SARS seizes illicit cigarettes worth R6 million


The South African Revenue Service (SARS) has seized illicit cigarettes from a number of Cape Town traders valued at R6 million.

The SARS Customs National Rapid Response Team, together with the South African Police Service (SAPS), seized the consignment on Thursday.

In a statement, the revenue collector said the raid saw 443 master cases, each containing 50 cartons of various brands of cigarettes, seized in the intelligence-driven operation.

SARS said the operation was part of its heightened focus on illicit trade in cigarettes and tobacco products to protect the local industry and broader economy.

The revenue service said the involvement of other enforcement agencies reflects government’s approach in which various departments co-operate for a more effective use of resources, greater impact and visibility.

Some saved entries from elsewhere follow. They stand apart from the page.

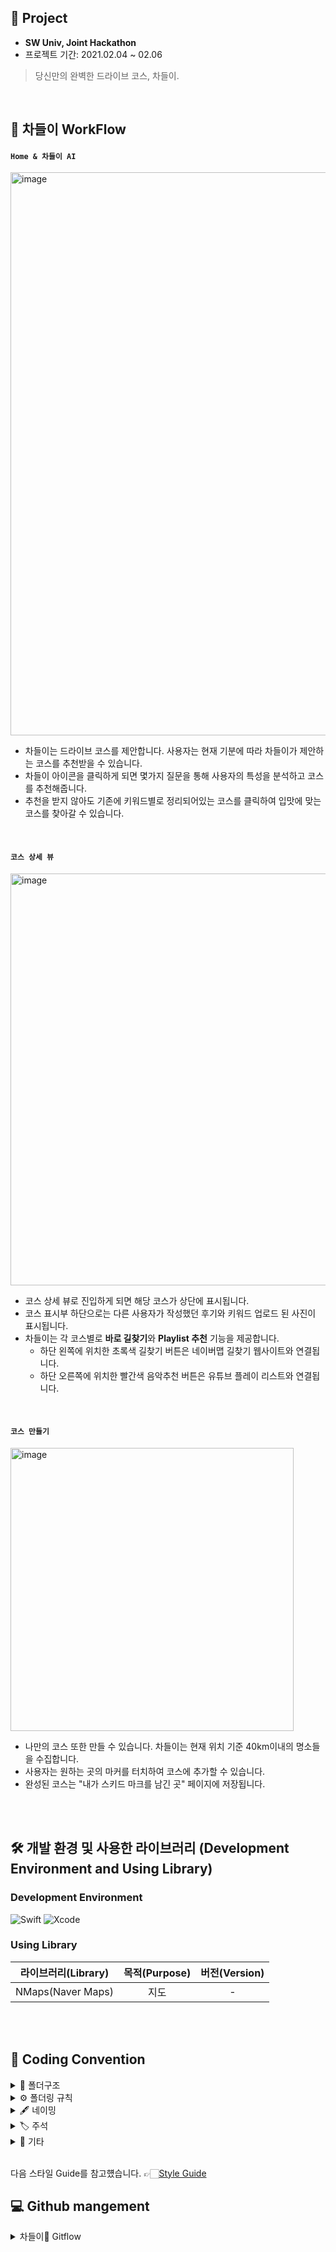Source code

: ## 🚙 Project

* <b> SW Univ, Joint Hackathon </b>
* 프로젝트 기간: 2021.02.04 ~ 02.06
> 당신만의 완벽한 드라이브 코스, 차들이.


<br>

## 🚙 차들이 WorkFlow


#### `Home & 차들이 AI `  


<img width="901" alt="image" src="https://user-images.githubusercontent.com/42789819/107106525-76e04580-686f-11eb-9340-fd900a47034a.png">


* 차들이는 드라이브 코스를 제안합니다. 사용자는 현재 기분에 따라 차들이가 제안하는 코스를 추천받을 수 있습니다.
* 차들이 아이콘을 클릭하게 되면 몇가지 질문을 통해 사용자의 특성을 분석하고 코스를 추천해줍니다.
* 추천을 받지 않아도 기존에 키워드별로 정리되어있는 코스를 클릭하여 입맛에 맞는 코스를 찾아갈 수 있습니다.


<br>

#### `코스 상세 뷰`


<img width="659" alt="image" src="https://user-images.githubusercontent.com/42789819/107106783-ac396300-6870-11eb-8c0e-0d3626b160c1.png">


* 코스 상세 뷰로 진입하게 되면 해당 코스가 상단에 표시됩니다.
* 코스 표시부 하단으로는 다른 사용자가 작성했던 후기와 키워드 업로드 된 사진이 표시됩니다.
* 차들이는 각 코스별로 **바로 길찾기**와 **Playlist 추천** 기능을 제공합니다.
    * 하단 왼쪽에 위치한 초록색 길찾기 버튼은 네이버맵 길찾기 웹사이트와 연결됩니다.
    * 하단 오른쪽에 위치한 빨간색 음악추천 버튼은 유튜브 플레이 리스트와 연결됩니다.


<br>

#### `코스 만들기`


<img width="453" alt="image" src="https://user-images.githubusercontent.com/42789819/107107179-bd836f00-6872-11eb-9da7-af4c7fb9df06.png">


* 나만의 코스 또한 만들 수 있습니다. 차들이는 현재 위치 기준 40km이내의 명소들을 수집합니다.
* 사용자는 원하는 곳의 마커를 터치하여 코스에 추가할 수 있습니다.
* 완성된 코스는 "내가 스키드 마크를 남긴 곳" 페이지에 저장됩니다.


<br>
<br>

## 🛠 개발 환경 및 사용한 라이브러리 (Development Environment and Using Library)

### Development Environment

![Swift](https://img.shields.io/badge/Swift-5.0-orange.svg) ![Xcode](https://img.shields.io/badge/Xcode-12-blue.svg)


### Using Library  
| 라이브러리(Library) | 목적(Purpose) | 버전(Version) |
|:---:|:----------:|:----:|
| NMaps(Naver Maps)   | 지도 | - |


<br>
 <br>
 
 ## 📜 Coding Convention 
 <details>
 <summary> 📂 폴더구조 </summary>
 <div markdown="1">       

<br>

---
**Resources**
* AppDelegate
* SceneDelegate
* Assets.xcassets
* Storyboard
* APIService
    * APIConstant
* Font

**Sources**
* VC
* Class
* Cell
* Model
    * GenericResponse
* Extension
            
**Info.plist**

<br>


<img width="228" alt="Chadri-iOS xcodeproj 2021-02-04 21-41-37" src="https://user-images.githubusercontent.com/42789819/106894097-d3d5e180-6731-11eb-9a45-33ea43f4938e.png">


<br>
 </div>
 </details>
 
 
 <details>
 <summary> ⚙️ 폴더링 규칙 </summary>
 <div markdown="1"> 
 
 <br>
 
 ---
- 폴더링 한 후 Sources 폴더에 있는 파일들은 각 파일 하위에 자신 스토리보드 이름에 해당하는 폴더를 만들어 관리합니다. 


<img width="233" alt="Chadri-iOS xcodeproj 2021-02-04 21-39-15" src="https://user-images.githubusercontent.com/42789819/106894156-e9e3a200-6731-11eb-8f35-cb2f7d380acb.png">

- 파일 네이밍 시, 접두에 스토리보드이름을 붙여서 네이밍합니다.
    -  (ex. 스토리보드 이름이 Main, Watering이라고 가정했을 때 cell파일 생성 시 MainBlahblahCVC, WateringBlahblahTVC와 같이 네이밍합니다.)
        

 </div>
 </details>



<details>
<summary> 🖋 네이밍 </summary>
<div markdown="1">       

<br>

---
**Class & Struct**

- 클래스/구조체 이름은 **UpperCamelCase**를 사용합니다.

- 클래스 이름에는 접두사를 붙이지 않습니다.

 좋은 예 >

  ```swift
  class ChadriView: UIView
  ```

 나쁜 예 >

  ```swift
  struct chadriCarInfo { }
  ```

**함수 & 변수 & 상수**

- 함수와 변수에는 **lowerCamelCase**를 사용합니다.

- 버튼명에는 **Btn 약자**를 사용합니다.

- 모든 IBOutlet에는 해당 클래스명을 뒤에 붙입니다. 
    - ~~ImageView, ~~Label, ~~TextField와 같이 속성값을 붙여줍니다.


 좋은 예 >

  ```swift
  @IBOutlet weak var chadriMainView: UIView!
  @IBOutlet weak var chadriTableView: UITableView!
  ```

 나쁜 예 >

  ```swift
  @IBOutlet weak var ScrollView: UIScrollView!
  @IBOutlet weak var tagcollectionview: UICollectionView!
  @IBOutlet weak var tableview: UITableView!
  ```

</div>
</details>
 
 
 
 <details>
 <summary> 🏷 주석 </summary>
 <div markdown="1">       
 
 <br>

---
 - `// MARK:` 를 사용해서 연관된 코드를 구분짓습니다.
 - `///` 를 사용해서 문서화에 사용되는 주석을 남깁니다. (ex. /// 사용자 프로필을 그려주는 뷰)
 <br>

 </div>
 </details>


<details>
<summary> 📎 기타 </summary>
<div markdown="1">       

<br>

---
- viewDidLoad() 내에는 **Function만 위치**시킵니다.
- 중복되는 부분들은 +Extension.swift로 만들어 활용합니다.
- 메인컬러와 같이 자주 쓰이는 컬러들은 Asset에 Color Set을 만들어서 사용합니다.
- , 뒤에 반드시 띄어쓰기를 합니다.
- 함수끼리 1줄 개행합니다.
- 중괄호는 아래와 같은 형식으로 사용합니다.
```swift
if (condition){

  Statements
  /*
  ...
  */
  
}
```
</div>
</details>
 
 
<br>

 다음 스타일 Guide를 참고헀습니다. 👉🏻[Style Guide](https://github.com/StyleShare/swift-style-guide)


## 💻 Github mangement

<details>
<summary> 차들이🚙 Gitflow </summary>
<div markdown="1">       

---
- main 브랜치

 메인(main): 메인 브랜치

 기능(차들이 뷰이름): 기능별 (뷰별) 로컬 브랜치 

- 커밋 메세지는 다른 사람들이 봐도 이해할 수 있게 써주세요.


<br>

예시)
```
- Main
   ├── chadriMainView(각 Local Branch)
   ├── chadriCourseMakingView    
   └── chadriMyPageView
```

<br>
</div>
</details>
  

<br>
<br>


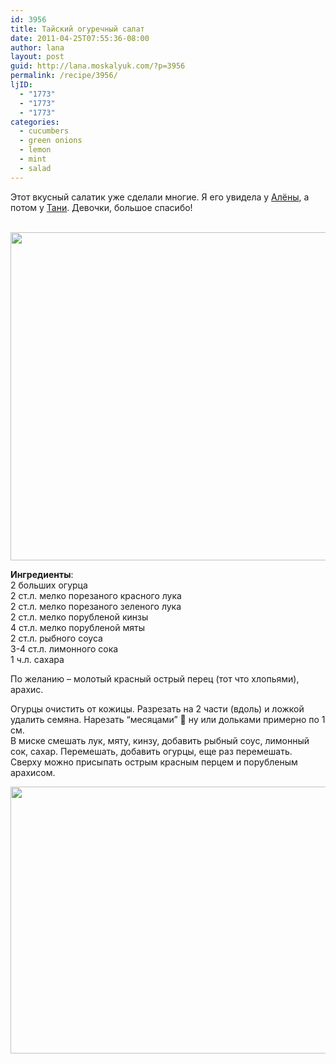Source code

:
 ```yaml
---
id: 3956
title: Тайский огуречный салат
date: 2011-04-25T07:55:36-08:00
author: lana
layout: post
guid: http://lana.moskalyuk.com/?p=3956
permalink: /recipe/3956/
ljID:
  - "1773"
  - "1773"
  - "1773"
categories:
  - cucumbers
  - green onions
  - lemon
  - mint
  - salad
---
```

Этот вкусный салатик уже сделали многие. Я его увидела у [Алёны](http://vyborganka.livejournal.com/47561.html), а потом у [Тани](http://tata-bart.livejournal.com/41845.html). Девочки, большое спасибо!

 <img loading="lazy" class="alignnone" title="cucumber salad" src="http://farm6.static.flickr.com/5266/5653997180_50645e121c_z.jpg" alt="" width="640" height="525" />

**Ингредиенты**:  
2 больших огурца  
2 ст.л. мелко порезаного красного лука  
2 ст.л. мелко порезаного зеленого лука  
2 ст.л. мелко порубленой кинзы  
4 ст.л. мелко порубленой мяты  
2 ст.л. рыбного соуса  
3-4 ст.л. лимонного сока  
1 ч.л. сахара

По желанию &#8211; молотый красный острый перец (тот что хлопьями), арахис.

Огурцы очистить от кожицы. Разрезать на 2 части (вдоль) и ложкой удалить семяна. Нарезать &#8220;месяцами&#8221; 🙂 ну или дольками примерно по 1 см.  
В миске смешать лук, мяту, кинзу, добавить рыбный соус, лимонный сок, сахар. Перемешать, добавить огурцы, еще раз перемешать. Сверху можно присыпать острым красным перцем и порубленым арахисом.

<img loading="lazy" class="alignnone" title="cucumber salad" src="http://farm6.static.flickr.com/5270/5653998194_ee3df5f65b_z.jpg" alt="" width="640" height="427" />
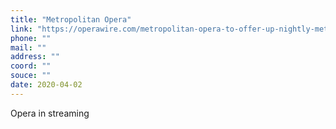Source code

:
 ```yaml
---
title: "Metropolitan Opera"
link: "https://operawire.com/metropolitan-opera-to-offer-up-nightly-met-opera-streams/"
phone: ""
mail: ""
address: ""
coord: ""
souce: ""
date: 2020-04-02
---
```


Opera in streaming
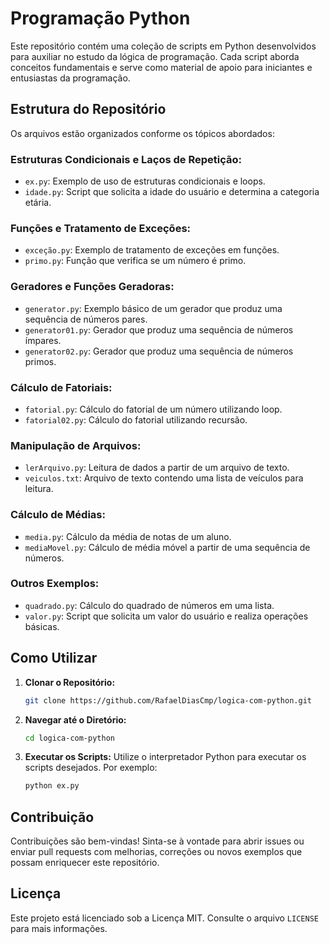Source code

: # Programação Python

Este repositório contém uma coleção de scripts em Python desenvolvidos para auxiliar no estudo da lógica de programação. Cada script aborda conceitos fundamentais e serve como material de apoio para iniciantes e entusiastas da programação.

## Estrutura do Repositório

Os arquivos estão organizados conforme os tópicos abordados:

### Estruturas Condicionais e Laços de Repetição:
- `ex.py`: Exemplo de uso de estruturas condicionais e loops.
- `idade.py`: Script que solicita a idade do usuário e determina a categoria etária.

### Funções e Tratamento de Exceções:
- `exceção.py`: Exemplo de tratamento de exceções em funções.
- `primo.py`: Função que verifica se um número é primo.

### Geradores e Funções Geradoras:
- `generator.py`: Exemplo básico de um gerador que produz uma sequência de números pares.
- `generator01.py`: Gerador que produz uma sequência de números ímpares.
- `generator02.py`: Gerador que produz uma sequência de números primos.

### Cálculo de Fatoriais:
- `fatorial.py`: Cálculo do fatorial de um número utilizando loop.
- `fatorial02.py`: Cálculo do fatorial utilizando recursão.

### Manipulação de Arquivos:
- `lerArquivo.py`: Leitura de dados a partir de um arquivo de texto.
- `veiculos.txt`: Arquivo de texto contendo uma lista de veículos para leitura.

### Cálculo de Médias:
- `media.py`: Cálculo da média de notas de um aluno.
- `mediaMovel.py`: Cálculo de média móvel a partir de uma sequência de números.

### Outros Exemplos:
- `quadrado.py`: Cálculo do quadrado de números em uma lista.
- `valor.py`: Script que solicita um valor do usuário e realiza operações básicas.

## Como Utilizar

1. **Clonar o Repositório:**
   ```bash
   git clone https://github.com/RafaelDiasCmp/logica-com-python.git
   ```

2. **Navegar até o Diretório:**
   ```bash
   cd logica-com-python
   ```

3. **Executar os Scripts:**
   Utilize o interpretador Python para executar os scripts desejados. Por exemplo:
   ```bash
   python ex.py
   ```

## Contribuição

Contribuições são bem-vindas! Sinta-se à vontade para abrir issues ou enviar pull requests com melhorias, correções ou novos exemplos que possam enriquecer este repositório.

## Licença

Este projeto está licenciado sob a Licença MIT. Consulte o arquivo `LICENSE` para mais informações.


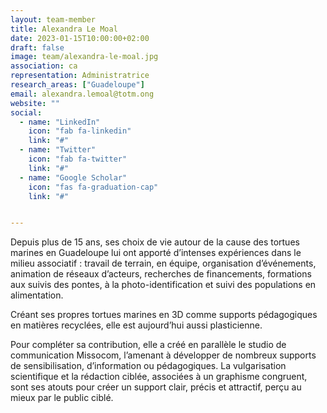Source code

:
 ```yaml
---
layout: team-member
title: Alexandra Le Moal
date: 2023-01-15T10:00:00+02:00
draft: false
image: team/alexandra-le-moal.jpg
association: ca
representation: Administratrice
research_areas: ["Guadeloupe"]
email: alexandra.lemoal@totm.ong
website: ""
social:
  - name: "LinkedIn"
    icon: "fab fa-linkedin"
    link: "#"
  - name: "Twitter"
    icon: "fab fa-twitter"
    link: "#"
  - name: "Google Scholar"
    icon: "fas fa-graduation-cap"
    link: "#"


---
```


Depuis plus de 15 ans, ses choix de vie autour de la cause des tortues marines en Guadeloupe lui ont apporté d’intenses expériences dans le milieu associatif : travail de terrain, en équipe, organisation d’événements, animation de réseaux d’acteurs, recherches de financements, formations aux suivis des pontes, à la photo-identification et suivi des populations en alimentation.

Créant ses propres tortues marines en 3D comme supports pédagogiques en matières recyclées, elle est aujourd’hui aussi plasticienne.

Pour compléter sa contribution, elle a créé en parallèle le studio de communication Missocom, l’amenant à développer de nombreux supports de sensibilisation, d’information ou pédagogiques. La vulgarisation scientifique et la rédaction ciblée, associées à un graphisme congruent, sont ses atouts pour créer un support clair, précis et attractif, perçu au mieux par le public ciblé.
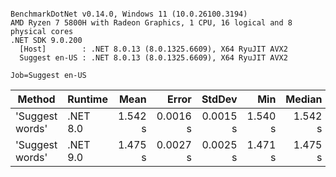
 ```

BenchmarkDotNet v0.14.0, Windows 11 (10.0.26100.3194)
AMD Ryzen 7 5800H with Radeon Graphics, 1 CPU, 16 logical and 8 physical cores
.NET SDK 9.0.200
  [Host]        : .NET 8.0.13 (8.0.1325.6609), X64 RyuJIT AVX2
  Suggest en-US : .NET 8.0.13 (8.0.1325.6609), X64 RyuJIT AVX2

Job=Suggest en-US  

```
| Method          | Runtime  | Mean    | Error    | StdDev   | Min     | Median  | Ratio |
|---------------- |--------- |--------:|---------:|---------:|--------:|--------:|------:|
| &#39;Suggest words&#39; | .NET 8.0 | 1.542 s | 0.0016 s | 0.0015 s | 1.540 s | 1.542 s |  1.00 |
| &#39;Suggest words&#39; | .NET 9.0 | 1.475 s | 0.0027 s | 0.0025 s | 1.471 s | 1.475 s |  0.96 |
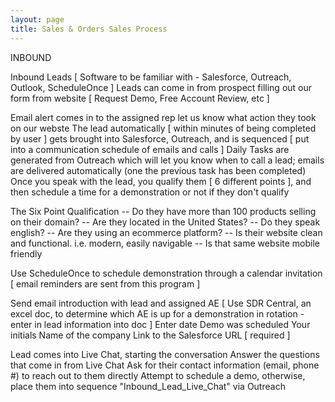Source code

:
 ```yaml
---
layout: page
title: Sales & Orders Sales Process
---
```


INBOUND

Inbound Leads  [ Software to be familiar with - Salesforce, Outreach, Outlook, ScheduleOnce ]
Leads can come in from prospect filling out our form from website [ Request Demo, Free Account Review, etc ]

Email alert comes in to the assigned rep let us know what action they took on our webste
The lead automatically [ within minutes of being completed by user ] gets brought into Salesforce, Outreach, and is sequenced [ put into a communication schedule of emails and calls ]
Daily Tasks are generated from Outreach which will let you know when to call a lead; emails are delivered automatically (one the previous task has been completed)
Once you speak with the lead, you qualify them [ 6 different points ], and then schedule a time for a demonstration or not if they don't qualify

The Six Point Qualification
-- Do they have more than 100 products selling on their domain?
-- Are they located in the United States?
-- Do they speak english?
-- Are they using an ecommerce platform?
-- Is their website clean and functional. i.e. modern, easily navigable
-- Is that same website mobile friendly

Use ScheduleOnce to schedule demonstration through a calendar invitation [ email reminders are sent from this program ]

Send email introduction with lead and assigned AE  [ Use SDR Central, an excel doc, to determine which AE is up for a demonstration in rotation - enter in lead information into doc ]
Enter date Demo was scheduled
Your initials
Name of the company
Link to the Salesforce URL [ required ]

Lead comes into Live Chat, starting the conversation
Answer the questions that come in from Live Chat
Ask for their contact information (email, phone #) to reach out to them directly
Attempt to schedule a demo, otherwise, place them into sequence "Inbound_Lead_Live_Chat" via Outreach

SARS Commissioner Edward Kieswetter said the import of illicit cigarettes and other goods such as clothing and textiles, counterfeit medicines or remedies, as well as second hand motor vehicles, amongst others, destroys local industry and contributes to the shedding of jobs.

“These activities also rob the country of much needed revenue that enables government to deliver basic services to the poor and vulnerable, such as old age pensions, and offer relief to struggling businesses and their employees following the recent riots,” he said in a statement.

Kieswetter said there were also health risks for consumers, as illegally imported cigarettes do not comply with South African health regulations and pose a serious health risk to smokers.

“There is also a strong connection between these activities and international crime syndicates involved in human trafficking, gun-running, drug-smuggling and terrorism.

“SARS has a mandate to facilitate legitimate trade and will not tolerate illicit trade that harms our economy and our people, which is aligned with our strategic objective to make it hard and costly for those who do not comply with our tax and customs and excise legislation,” the Commissioner said.